E essa hierarquização e
classificação acontece lá no ultrassom, quando o médico diz que a mãe está
grávida de um menino ou menina, essa é a primeira cirurgia que vamos todos
passar na vida, uma cirurgia linguística. A frase: é menino ou é menina funda
humanidade naquele sujeito que até então era apenas uma promessa. E a partir
daí a sociedade ao redor daquela pessoa gestante vai criar toda uma rede de
concepções e desejos para aquele ser que nem veio ao mundo ainda.
Ninguém é transexual e
travesti ao mesmo tempo. A legislação internacional tem cada vez mais
reconhecido que se dizer travesti ou transexual é algo que só a própria pessoa
pode fazer. Se a pessoas se sente travesti, se reivindica como travesti, ela é
travesti; o mesmo com transexuais. Simples assim. Agora, notaremos que há
mulheres transexuais e homens transexuais. As mulheres transexuais nasceram e
foram designadas como homens, mas se reivindicam como mulheres e os homens
transexuais nasceram e foram designados mulheres, mas se reivindicam homens.
Já as travestis em sua
suma maioria - sempre as travestis - nasceram e foram designadas homens mas não
se reivindicam nem homens e nem mulheres, mas apenas e tão somente travestis,
que seria uma fuga desse binário homem-mulher ou uma conjunção de ambos. Ainda
que se sintam respeitadas sendo tratadas no feminino como qualquer mulher.
E lembrar que a
identidade travesti só existe na América Latina, fortemente na América do Sul.

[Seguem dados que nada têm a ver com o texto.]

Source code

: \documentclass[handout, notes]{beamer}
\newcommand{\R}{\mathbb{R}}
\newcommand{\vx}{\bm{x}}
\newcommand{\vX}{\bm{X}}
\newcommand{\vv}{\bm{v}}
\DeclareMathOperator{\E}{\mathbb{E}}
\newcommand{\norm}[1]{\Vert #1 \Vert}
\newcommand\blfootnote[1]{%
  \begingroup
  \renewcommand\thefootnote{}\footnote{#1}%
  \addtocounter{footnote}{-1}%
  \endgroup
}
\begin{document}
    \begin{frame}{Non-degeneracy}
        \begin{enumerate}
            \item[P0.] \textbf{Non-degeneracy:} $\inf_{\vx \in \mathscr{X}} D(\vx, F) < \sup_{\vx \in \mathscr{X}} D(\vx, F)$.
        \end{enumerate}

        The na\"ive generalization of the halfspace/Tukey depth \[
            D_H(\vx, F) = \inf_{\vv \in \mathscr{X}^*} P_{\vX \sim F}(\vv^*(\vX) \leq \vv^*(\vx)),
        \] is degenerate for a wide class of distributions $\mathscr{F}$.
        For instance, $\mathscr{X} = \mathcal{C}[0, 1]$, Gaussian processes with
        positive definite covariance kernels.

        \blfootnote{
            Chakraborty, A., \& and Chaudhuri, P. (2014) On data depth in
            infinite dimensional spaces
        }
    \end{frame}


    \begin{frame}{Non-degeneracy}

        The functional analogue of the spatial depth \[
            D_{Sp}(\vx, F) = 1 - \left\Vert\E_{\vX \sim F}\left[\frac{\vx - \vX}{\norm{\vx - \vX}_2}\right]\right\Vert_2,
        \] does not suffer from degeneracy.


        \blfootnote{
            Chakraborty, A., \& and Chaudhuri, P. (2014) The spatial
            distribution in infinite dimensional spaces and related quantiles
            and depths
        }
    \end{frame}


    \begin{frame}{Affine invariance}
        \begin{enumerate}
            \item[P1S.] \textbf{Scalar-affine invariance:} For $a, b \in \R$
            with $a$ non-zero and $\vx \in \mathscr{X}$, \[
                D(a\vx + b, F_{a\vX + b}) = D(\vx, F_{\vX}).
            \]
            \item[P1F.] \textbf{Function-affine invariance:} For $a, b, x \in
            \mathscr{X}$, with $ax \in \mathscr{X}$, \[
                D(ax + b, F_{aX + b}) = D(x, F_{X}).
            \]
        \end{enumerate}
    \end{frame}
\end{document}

Nos EUA, por exemplo, todo mundo que não se identifica com o gênero que lhe foi
designado quando nasceu é tomado como pessoa transgênera.
E só um mero detalhe, a
palavra transexual é com um S só, apesar das pessoas muitas vezes escreverem
com dois esses. Que só pode ser por que estão mais acostumadas a lerem e
escreverem homossexual, essa sim com dois esses.